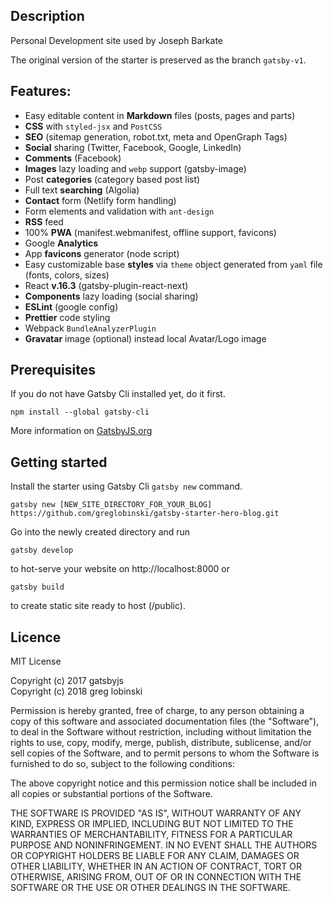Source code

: 

## Description

Personal Development site used by Joseph Barkate

The original version of the starter is preserved as the branch `gatsby-v1`.

## Features:

- Easy editable content in **Markdown** files (posts, pages and parts)
- **CSS** with `styled-jsx` and `PostCSS`
- **SEO** (sitemap generation, robot.txt, meta and OpenGraph Tags)
- **Social** sharing (Twitter, Facebook, Google, LinkedIn)
- **Comments** (Facebook)
- **Images** lazy loading and `webp` support (gatsby-image)
- Post **categories** (category based post list)
- Full text **searching** (Algolia)
- **Contact** form (Netlify form handling)
- Form elements and validation with `ant-design`
- **RSS** feed
- 100% **PWA** (manifest.webmanifest, offline support, favicons)
- Google **Analytics**
- App **favicons** generator (node script)
- Easy customizable base **styles** via `theme` object generated from `yaml` file (fonts, colors, sizes)
- React **v.16.3** (gatsby-plugin-react-next)
- **Components** lazy loading (social sharing)
- **ESLint** (google config)
- **Prettier** code styling
- Webpack `BundleAnalyzerPlugin`
- **Gravatar** image (optional) instead local Avatar/Logo image

## Prerequisites

If you do not have Gatsby Cli installed yet, do it first.

```text
npm install --global gatsby-cli
```

More information on [GatsbyJS.org](https://www.gatsbyjs.org/tutorial/part-one)

## Getting started

Install the starter using Gatsby Cli `gatsby new` command.

```text
gatsby new [NEW_SITE_DIRECTORY_FOR_YOUR_BLOG] https://github.com/greglobinski/gatsby-starter-hero-blog.git
```

Go into the newly created directory and run

```text
gatsby develop
```

to hot-serve your website on http://localhost:8000 or

```text
gatsby build
```

to create static site ready to host (/public).
## Licence

MIT License

Copyright (c) 2017 gatsbyjs <br />Copyright (c) 2018 greg lobinski

Permission is hereby granted, free of charge, to any person obtaining a copy of this software and associated documentation files (the "Software"), to deal in the Software without restriction, including without limitation the rights to use, copy, modify, merge, publish, distribute, sublicense, and/or sell
copies of the Software, and to permit persons to whom the Software is furnished to do so, subject to the following conditions:

The above copyright notice and this permission notice shall be included in all copies or substantial portions of the Software.

THE SOFTWARE IS PROVIDED "AS IS", WITHOUT WARRANTY OF ANY KIND, EXPRESS OR IMPLIED, INCLUDING BUT NOT LIMITED TO THE WARRANTIES OF MERCHANTABILITY, FITNESS FOR A PARTICULAR PURPOSE AND NONINFRINGEMENT. IN NO EVENT SHALL THE AUTHORS OR COPYRIGHT HOLDERS BE LIABLE FOR ANY CLAIM, DAMAGES OR OTHER LIABILITY, WHETHER IN AN ACTION OF CONTRACT, TORT OR OTHERWISE, ARISING FROM, OUT OF OR IN CONNECTION WITH THE SOFTWARE OR THE USE OR OTHER DEALINGS IN THE SOFTWARE.
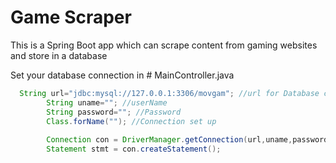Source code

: # Game Scraper
This is a Spring Boot app which can scrape content from gaming websites and store in a database

Set your database connection in # MainController.java

```java
  String url="jdbc:mysql://127.0.0.1:3306/movgam"; //url for Database connection
        String uname=""; //userName 
        String password=""; //Password 
        Class.forName(""); //Connection set up 
        
        Connection con = DriverManager.getConnection(url,uname,password);
        Statement stmt = con.createStatement();
```

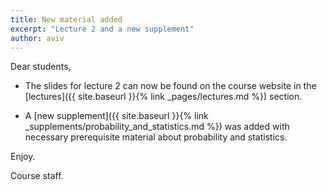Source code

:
 ```yaml
---
title: New material added
excerpt: "Lecture 2 and a new supplement"
author: aviv
---
```


Dear students,

- The slides for lecture 2 can now be found on the course website in
  the [lectures]({{ site.baseurl }}{% link _pages/lectures.md %}) section.

- A [new supplement]({{ site.baseurl }}{% link _supplements/probability_and_statistics.md %})
  was added with necessary prerequisite material about probability
  and statistics.


Enjoy.

Course staff.
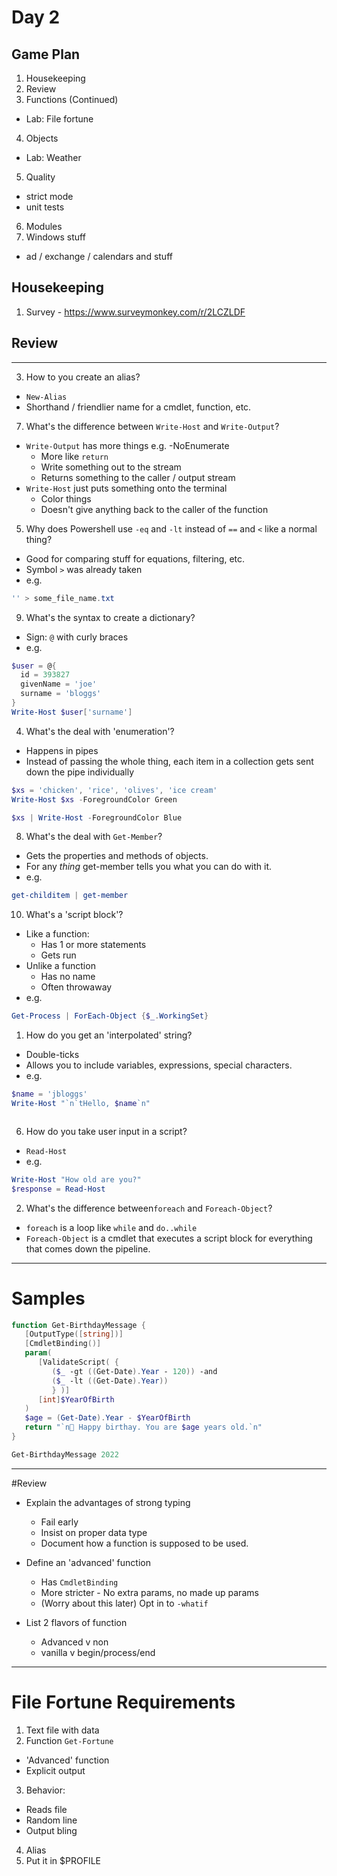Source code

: # Day 2

## Game Plan
1. Housekeeping
2. Review
3. Functions (Continued)
  - Lab: File fortune
4. Objects
  - Lab: Weather
5. Quality
  - strict mode
  - unit tests
6. Modules
7. Windows stuff
  - ad / exchange / calendars and stuff

## Housekeeping
1. Survey - https://www.surveymonkey.com/r/2LCZLDF




## Review

---
3. How to you create an alias?
* `New-Alias`
* Shorthand / friendlier name for a cmdlet, function, etc.

7. What's the difference between `Write-Host` and `Write-Output`?
* `Write-Output` has more things e.g. -NoEnumerate
  + More like `return` 
  + Write something out to the stream
  + Returns something to the caller / output stream
* `Write-Host` just puts something onto the terminal
  + Color things
  + Doesn't give anything back to the caller of the function

5. Why does Powershell use `-eq` and `-lt` instead of `==` and `<` like a normal thing?
* Good for comparing stuff for equations, filtering, etc.
* Symbol `>` was already taken
* e.g. 
```powershell
'' > some_file_name.txt
```

9. What's the syntax to create a dictionary?
* Sign: `@` with curly braces
* e.g.
```powershell
$user = @{
  id = 393827
  givenName = 'joe'
  surname = 'bloggs'
}
Write-Host $user['surname']
```

4. What's the deal with 'enumeration'?
* Happens in pipes
* Instead of passing the whole thing, each item in a collection gets sent down the pipe individually
```powershell
$xs = 'chicken', 'rice', 'olives', 'ice cream'
Write-Host $xs -ForegroundColor Green

$xs | Write-Host -ForegroundColor Blue
```

8. What's the deal with `Get-Member`?
* Gets the properties and methods of objects.
* For any *thing* get-member tells you what you can do with it.
* e.g.
```powershell
get-childitem | get-member
```

10. What's a 'script block'?
* Like a function:
  - Has 1 or more statements
  - Gets run
* Unlike a function 
  - Has no name
  - Often throwaway
* e.g.
```powershell
Get-Process | ForEach-Object {$_.WorkingSet}
```

1. How do you get an 'interpolated' string?
* Double-ticks
* Allows you to include variables, expressions, special characters.
* e.g.
```powershell
$name = 'jbloggs'
Write-Host "`n`tHello, $name`n"



```

6. How do you take user input in a script?
* `Read-Host`
* e.g.
```powershell
Write-Host "How old are you?"
$response = Read-Host
```


2. What's the difference between`foreach` and `Foreach-Object`?
* `foreach` is a loop like `while` and `do..while`
* `Foreach-Object` is a cmdlet that executes a script block for everything that comes down the pipeline.

---


# Samples

```powershell
function Get-BirthdayMessage {
   [OutputType([string])]
   [CmdletBinding()]
   param(
      [ValidateScript( { 
         ($_ -gt ((Get-Date).Year - 120)) -and
         ($_ -lt ((Get-Date).Year))
         } )]
      [int]$YearOfBirth
   )
   $age = (Get-Date).Year - $YearOfBirth
   return "`n🎂 Happy birthay. You are $age years old.`n"
}

Get-BirthdayMessage 2022
```


---

#Review

* Explain the advantages of strong typing
  - Fail early
  - Insist on proper data type
  - Document how a function is supposed to be used.

* Define an 'advanced' function
  - Has `CmdletBinding`
  - More stricter - No extra params, no made up params
  - (Worry about this later) Opt in to `-whatif`

* List 2 flavors of function
  - Advanced v non
  - vanilla v begin/process/end


--- 

# File Fortune Requirements

1. Text file with data
2. Function `Get-Fortune`
  - 'Advanced' function
  - Explicit output
3. Behavior: 
  - Reads file
  - Random line
  - Output bling 
4. Alias
5. Put it in $PROFILE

▶ **Task description**: Reproduce each entry verbatim, excluding any embedded images.

▶ **Worked solution**:
Source code

: 

## Description

Personal Development site used by Joseph Barkate

The original version of the starter is preserved as the branch `gatsby-v1`.

## Features:

- Easy editable content in **Markdown** files (posts, pages and parts)
- **CSS** with `styled-jsx` and `PostCSS`
- **SEO** (sitemap generation, robot.txt, meta and OpenGraph Tags)
- **Social** sharing (Twitter, Facebook, Google, LinkedIn)
- **Comments** (Facebook)
- **Images** lazy loading and `webp` support (gatsby-image)
- Post **categories** (category based post list)
- Full text **searching** (Algolia)
- **Contact** form (Netlify form handling)
- Form elements and validation with `ant-design`
- **RSS** feed
- 100% **PWA** (manifest.webmanifest, offline support, favicons)
- Google **Analytics**
- App **favicons** generator (node script)
- Easy customizable base **styles** via `theme` object generated from `yaml` file (fonts, colors, sizes)
- React **v.16.3** (gatsby-plugin-react-next)
- **Components** lazy loading (social sharing)
- **ESLint** (google config)
- **Prettier** code styling
- Webpack `BundleAnalyzerPlugin`
- **Gravatar** image (optional) instead local Avatar/Logo image

## Prerequisites

If you do not have Gatsby Cli installed yet, do it first.

```text
npm install --global gatsby-cli
```

More information on [GatsbyJS.org](https://www.gatsbyjs.org/tutorial/part-one)

## Getting started

Install the starter using Gatsby Cli `gatsby new` command.

```text
gatsby new [NEW_SITE_DIRECTORY_FOR_YOUR_BLOG] https://github.com/greglobinski/gatsby-starter-hero-blog.git
```

Go into the newly created directory and run

```text
gatsby develop
```

to hot-serve your website on http://localhost:8000 or

```text
gatsby build
```

to create static site ready to host (/public).
## Licence

MIT License

Copyright (c) 2017 gatsbyjs <br />Copyright (c) 2018 greg lobinski

Permission is hereby granted, free of charge, to any person obtaining a copy of this software and associated documentation files (the "Software"), to deal in the Software without restriction, including without limitation the rights to use, copy, modify, merge, publish, distribute, sublicense, and/or sell
copies of the Software, and to permit persons to whom the Software is furnished to do so, subject to the following conditions:

The above copyright notice and this permission notice shall be included in all copies or substantial portions of the Software.

THE SOFTWARE IS PROVIDED "AS IS", WITHOUT WARRANTY OF ANY KIND, EXPRESS OR IMPLIED, INCLUDING BUT NOT LIMITED TO THE WARRANTIES OF MERCHANTABILITY, FITNESS FOR A PARTICULAR PURPOSE AND NONINFRINGEMENT. IN NO EVENT SHALL THE AUTHORS OR COPYRIGHT HOLDERS BE LIABLE FOR ANY CLAIM, DAMAGES OR OTHER LIABILITY, WHETHER IN AN ACTION OF CONTRACT, TORT OR OTHERWISE, ARISING FROM, OUT OF OR IN CONNECTION WITH THE SOFTWARE OR THE USE OR OTHER DEALINGS IN THE SOFTWARE.
Source code

: # Game Scraper
This is a Spring Boot app which can scrape content from gaming websites and store in a database

Set your database connection in # MainController.java

```java
  String url="jdbc:mysql://127.0.0.1:3306/movgam"; //url for Database connection
        String uname=""; //userName 
        String password=""; //Password 
        Class.forName(""); //Connection set up 
        
        Connection con = DriverManager.getConnection(url,uname,password);
        Statement stmt = con.createStatement();
```

Source code

:
 ```yaml
---
title: New material added
excerpt: "Lecture 2 and a new supplement"
author: aviv
---
```


Dear students,

- The slides for lecture 2 can now be found on the course website in
  the [lectures]({{ site.baseurl }}{% link _pages/lectures.md %}) section.

- A [new supplement]({{ site.baseurl }}{% link _supplements/probability_and_statistics.md %})
  was added with necessary prerequisite material about probability
  and statistics.


Enjoy.

Course staff.
Source code

: # Day 2

## Game Plan
1. Housekeeping
2. Review
3. Functions (Continued)
  - Lab: File fortune
4. Objects
  - Lab: Weather
5. Quality
  - strict mode
  - unit tests
6. Modules
7. Windows stuff
  - ad / exchange / calendars and stuff

## Housekeeping
1. Survey - https://www.surveymonkey.com/r/2LCZLDF




## Review

---
3. How to you create an alias?
* `New-Alias`
* Shorthand / friendlier name for a cmdlet, function, etc.

7. What's the difference between `Write-Host` and `Write-Output`?
* `Write-Output` has more things e.g. -NoEnumerate
  + More like `return` 
  + Write something out to the stream
  + Returns something to the caller / output stream
* `Write-Host` just puts something onto the terminal
  + Color things
  + Doesn't give anything back to the caller of the function

5. Why does Powershell use `-eq` and `-lt` instead of `==` and `<` like a normal thing?
* Good for comparing stuff for equations, filtering, etc.
* Symbol `>` was already taken
* e.g. 
```powershell
'' > some_file_name.txt
```

9. What's the syntax to create a dictionary?
* Sign: `@` with curly braces
* e.g.
```powershell
$user = @{
  id = 393827
  givenName = 'joe'
  surname = 'bloggs'
}
Write-Host $user['surname']
```

4. What's the deal with 'enumeration'?
* Happens in pipes
* Instead of passing the whole thing, each item in a collection gets sent down the pipe individually
```powershell
$xs = 'chicken', 'rice', 'olives', 'ice cream'
Write-Host $xs -ForegroundColor Green

$xs | Write-Host -ForegroundColor Blue
```

8. What's the deal with `Get-Member`?
* Gets the properties and methods of objects.
* For any *thing* get-member tells you what you can do with it.
* e.g.
```powershell
get-childitem | get-member
```

10. What's a 'script block'?
* Like a function:
  - Has 1 or more statements
  - Gets run
* Unlike a function 
  - Has no name
  - Often throwaway
* e.g.
```powershell
Get-Process | ForEach-Object {$_.WorkingSet}
```

1. How do you get an 'interpolated' string?
* Double-ticks
* Allows you to include variables, expressions, special characters.
* e.g.
```powershell
$name = 'jbloggs'
Write-Host "`n`tHello, $name`n"



```

6. How do you take user input in a script?
* `Read-Host`
* e.g.
```powershell
Write-Host "How old are you?"
$response = Read-Host
```


2. What's the difference between`foreach` and `Foreach-Object`?
* `foreach` is a loop like `while` and `do..while`
* `Foreach-Object` is a cmdlet that executes a script block for everything that comes down the pipeline.

---


# Samples

```powershell
function Get-BirthdayMessage {
   [OutputType([string])]
   [CmdletBinding()]
   param(
      [ValidateScript( { 
         ($_ -gt ((Get-Date).Year - 120)) -and
         ($_ -lt ((Get-Date).Year))
         } )]
      [int]$YearOfBirth
   )
   $age = (Get-Date).Year - $YearOfBirth
   return "`n🎂 Happy birthay. You are $age years old.`n"
}

Get-BirthdayMessage 2022
```


---

#Review

* Explain the advantages of strong typing
  - Fail early
  - Insist on proper data type
  - Document how a function is supposed to be used.

* Define an 'advanced' function
  - Has `CmdletBinding`
  - More stricter - No extra params, no made up params
  - (Worry about this later) Opt in to `-whatif`

* List 2 flavors of function
  - Advanced v non
  - vanilla v begin/process/end


--- 

# File Fortune Requirements

1. Text file with data
2. Function `Get-Fortune`
  - 'Advanced' function
  - Explicit output
3. Behavior: 
  - Reads file
  - Random line
  - Output bling 
4. Alias
5. Put it in $PROFILE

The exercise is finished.